**Record set:**
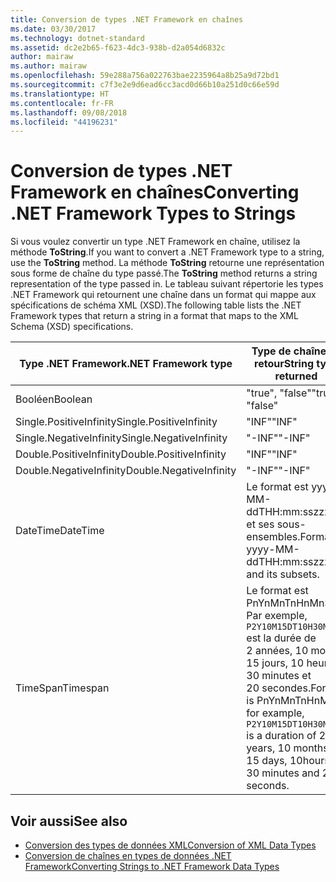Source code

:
 ```yaml
---
title: Conversion de types .NET Framework en chaînes
ms.date: 03/30/2017
ms.technology: dotnet-standard
ms.assetid: dc2e2b65-f623-4dc3-938b-d2a054d6832c
author: mairaw
ms.author: mairaw
ms.openlocfilehash: 59e288a756a022763bae2235964a8b25a9d72bd1
ms.sourcegitcommit: c7f3e2e9d6ead6cc3acd0d66b10a251d0c66e59d
ms.translationtype: HT
ms.contentlocale: fr-FR
ms.lasthandoff: 09/08/2018
ms.locfileid: "44196231"
---
```

# <a name="converting-net-framework-types-to-strings"></a><span data-ttu-id="2c6db-102">Conversion de types .NET Framework en chaînes</span><span class="sxs-lookup"><span data-stu-id="2c6db-102">Converting .NET Framework Types to Strings</span></span>
<span data-ttu-id="2c6db-103">Si vous voulez convertir un type .NET Framework en chaîne, utilisez la méthode **ToString**.</span><span class="sxs-lookup"><span data-stu-id="2c6db-103">If you want to convert a .NET Framework type to a string, use the **ToString** method.</span></span> <span data-ttu-id="2c6db-104">La méthode **ToString** retourne une représentation sous forme de chaîne du type passé.</span><span class="sxs-lookup"><span data-stu-id="2c6db-104">The **ToString** method returns a string representation of the type passed in.</span></span> <span data-ttu-id="2c6db-105">Le tableau suivant répertorie les types .NET Framework qui retournent une chaîne dans un format qui mappe aux spécifications de schéma XML (XSD).</span><span class="sxs-lookup"><span data-stu-id="2c6db-105">The following table lists the .NET Framework types that return a string in a format that maps to the XML Schema (XSD) specifications.</span></span>  
  
|<span data-ttu-id="2c6db-106">Type .NET Framework</span><span class="sxs-lookup"><span data-stu-id="2c6db-106">.NET Framework type</span></span>|<span data-ttu-id="2c6db-107">Type de chaîne de retour</span><span class="sxs-lookup"><span data-stu-id="2c6db-107">String type returned</span></span>|  
|-------------------------|--------------------------|  
|<span data-ttu-id="2c6db-108">Booléen</span><span class="sxs-lookup"><span data-stu-id="2c6db-108">Boolean</span></span>|<span data-ttu-id="2c6db-109">"true", "false"</span><span class="sxs-lookup"><span data-stu-id="2c6db-109">"true", "false"</span></span>|  
|<span data-ttu-id="2c6db-110">Single.PositiveInfinity</span><span class="sxs-lookup"><span data-stu-id="2c6db-110">Single.PositiveInfinity</span></span>|<span data-ttu-id="2c6db-111">"INF"</span><span class="sxs-lookup"><span data-stu-id="2c6db-111">"INF"</span></span>|  
|<span data-ttu-id="2c6db-112">Single.NegativeInfinity</span><span class="sxs-lookup"><span data-stu-id="2c6db-112">Single.NegativeInfinity</span></span>|<span data-ttu-id="2c6db-113">"-INF"</span><span class="sxs-lookup"><span data-stu-id="2c6db-113">"-INF"</span></span>|  
|<span data-ttu-id="2c6db-114">Double.PositiveInfinity</span><span class="sxs-lookup"><span data-stu-id="2c6db-114">Double.PositiveInfinity</span></span>|<span data-ttu-id="2c6db-115">"INF"</span><span class="sxs-lookup"><span data-stu-id="2c6db-115">"INF"</span></span>|  
|<span data-ttu-id="2c6db-116">Double.NegativeInfinity</span><span class="sxs-lookup"><span data-stu-id="2c6db-116">Double.NegativeInfinity</span></span>|<span data-ttu-id="2c6db-117">"-INF"</span><span class="sxs-lookup"><span data-stu-id="2c6db-117">"-INF"</span></span>|  
|<span data-ttu-id="2c6db-118">DateTime</span><span class="sxs-lookup"><span data-stu-id="2c6db-118">DateTime</span></span>|<span data-ttu-id="2c6db-119">Le format est yyyy-MM-ddTHH:mm:sszzzzzz et ses sous-ensembles.</span><span class="sxs-lookup"><span data-stu-id="2c6db-119">Format is yyyy-MM-ddTHH:mm:sszzzzzz and its subsets.</span></span>|  
|<span data-ttu-id="2c6db-120">TimeSpan</span><span class="sxs-lookup"><span data-stu-id="2c6db-120">Timespan</span></span>|<span data-ttu-id="2c6db-121">Le format est PnYnMnTnHnMnS. Par exemple, `P2Y10M15DT10H30M20S` est la durée de 2 années, 10 mois, 15 jours, 10 heures, 30 minutes et 20 secondes.</span><span class="sxs-lookup"><span data-stu-id="2c6db-121">Format is PnYnMnTnHnMnS, for example, `P2Y10M15DT10H30M20S` is a duration of 2 years, 10 months, 15 days, 10hours, 30 minutes and 20 seconds.</span></span>|  
  
## <a name="see-also"></a><span data-ttu-id="2c6db-122">Voir aussi</span><span class="sxs-lookup"><span data-stu-id="2c6db-122">See also</span></span>

- [<span data-ttu-id="2c6db-123">Conversion des types de données XML</span><span class="sxs-lookup"><span data-stu-id="2c6db-123">Conversion of XML Data Types</span></span>](../../../../docs/standard/data/xml/conversion-of-xml-data-types.md)  
- [<span data-ttu-id="2c6db-124">Conversion de chaînes en types de données .NET Framework</span><span class="sxs-lookup"><span data-stu-id="2c6db-124">Converting Strings to .NET Framework Data Types</span></span>](../../../../docs/standard/data/xml/converting-strings-to-dotnet-data-types.md)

**What is needed:**
Return all the material exactly, pictures excluded.

**Solution below:**
Source code

:
 ```yaml
---
title: Conversion de types .NET Framework en chaînes
ms.date: 03/30/2017
ms.technology: dotnet-standard
ms.assetid: dc2e2b65-f623-4dc3-938b-d2a054d6832c
author: mairaw
ms.author: mairaw
ms.openlocfilehash: 59e288a756a022763bae2235964a8b25a9d72bd1
ms.sourcegitcommit: c7f3e2e9d6ead6cc3acd0d66b10a251d0c66e59d
ms.translationtype: HT
ms.contentlocale: fr-FR
ms.lasthandoff: 09/08/2018
ms.locfileid: "44196231"
---
```

# <a name="converting-net-framework-types-to-strings"></a><span data-ttu-id="2c6db-102">Conversion de types .NET Framework en chaînes</span><span class="sxs-lookup"><span data-stu-id="2c6db-102">Converting .NET Framework Types to Strings</span></span>
<span data-ttu-id="2c6db-103">Si vous voulez convertir un type .NET Framework en chaîne, utilisez la méthode **ToString**.</span><span class="sxs-lookup"><span data-stu-id="2c6db-103">If you want to convert a .NET Framework type to a string, use the **ToString** method.</span></span> <span data-ttu-id="2c6db-104">La méthode **ToString** retourne une représentation sous forme de chaîne du type passé.</span><span class="sxs-lookup"><span data-stu-id="2c6db-104">The **ToString** method returns a string representation of the type passed in.</span></span> <span data-ttu-id="2c6db-105">Le tableau suivant répertorie les types .NET Framework qui retournent une chaîne dans un format qui mappe aux spécifications de schéma XML (XSD).</span><span class="sxs-lookup"><span data-stu-id="2c6db-105">The following table lists the .NET Framework types that return a string in a format that maps to the XML Schema (XSD) specifications.</span></span>  
  
|<span data-ttu-id="2c6db-106">Type .NET Framework</span><span class="sxs-lookup"><span data-stu-id="2c6db-106">.NET Framework type</span></span>|<span data-ttu-id="2c6db-107">Type de chaîne de retour</span><span class="sxs-lookup"><span data-stu-id="2c6db-107">String type returned</span></span>|  
|-------------------------|--------------------------|  
|<span data-ttu-id="2c6db-108">Booléen</span><span class="sxs-lookup"><span data-stu-id="2c6db-108">Boolean</span></span>|<span data-ttu-id="2c6db-109">"true", "false"</span><span class="sxs-lookup"><span data-stu-id="2c6db-109">"true", "false"</span></span>|  
|<span data-ttu-id="2c6db-110">Single.PositiveInfinity</span><span class="sxs-lookup"><span data-stu-id="2c6db-110">Single.PositiveInfinity</span></span>|<span data-ttu-id="2c6db-111">"INF"</span><span class="sxs-lookup"><span data-stu-id="2c6db-111">"INF"</span></span>|  
|<span data-ttu-id="2c6db-112">Single.NegativeInfinity</span><span class="sxs-lookup"><span data-stu-id="2c6db-112">Single.NegativeInfinity</span></span>|<span data-ttu-id="2c6db-113">"-INF"</span><span class="sxs-lookup"><span data-stu-id="2c6db-113">"-INF"</span></span>|  
|<span data-ttu-id="2c6db-114">Double.PositiveInfinity</span><span class="sxs-lookup"><span data-stu-id="2c6db-114">Double.PositiveInfinity</span></span>|<span data-ttu-id="2c6db-115">"INF"</span><span class="sxs-lookup"><span data-stu-id="2c6db-115">"INF"</span></span>|  
|<span data-ttu-id="2c6db-116">Double.NegativeInfinity</span><span class="sxs-lookup"><span data-stu-id="2c6db-116">Double.NegativeInfinity</span></span>|<span data-ttu-id="2c6db-117">"-INF"</span><span class="sxs-lookup"><span data-stu-id="2c6db-117">"-INF"</span></span>|  
|<span data-ttu-id="2c6db-118">DateTime</span><span class="sxs-lookup"><span data-stu-id="2c6db-118">DateTime</span></span>|<span data-ttu-id="2c6db-119">Le format est yyyy-MM-ddTHH:mm:sszzzzzz et ses sous-ensembles.</span><span class="sxs-lookup"><span data-stu-id="2c6db-119">Format is yyyy-MM-ddTHH:mm:sszzzzzz and its subsets.</span></span>|  
|<span data-ttu-id="2c6db-120">TimeSpan</span><span class="sxs-lookup"><span data-stu-id="2c6db-120">Timespan</span></span>|<span data-ttu-id="2c6db-121">Le format est PnYnMnTnHnMnS. Par exemple, `P2Y10M15DT10H30M20S` est la durée de 2 années, 10 mois, 15 jours, 10 heures, 30 minutes et 20 secondes.</span><span class="sxs-lookup"><span data-stu-id="2c6db-121">Format is PnYnMnTnHnMnS, for example, `P2Y10M15DT10H30M20S` is a duration of 2 years, 10 months, 15 days, 10hours, 30 minutes and 20 seconds.</span></span>|  
  
## <a name="see-also"></a><span data-ttu-id="2c6db-122">Voir aussi</span><span class="sxs-lookup"><span data-stu-id="2c6db-122">See also</span></span>

- [<span data-ttu-id="2c6db-123">Conversion des types de données XML</span><span class="sxs-lookup"><span data-stu-id="2c6db-123">Conversion of XML Data Types</span></span>](../../../../docs/standard/data/xml/conversion-of-xml-data-types.md)  
- [<span data-ttu-id="2c6db-124">Conversion de chaînes en types de données .NET Framework</span><span class="sxs-lookup"><span data-stu-id="2c6db-124">Converting Strings to .NET Framework Data Types</span></span>](../../../../docs/standard/data/xml/converting-strings-to-dotnet-data-types.md)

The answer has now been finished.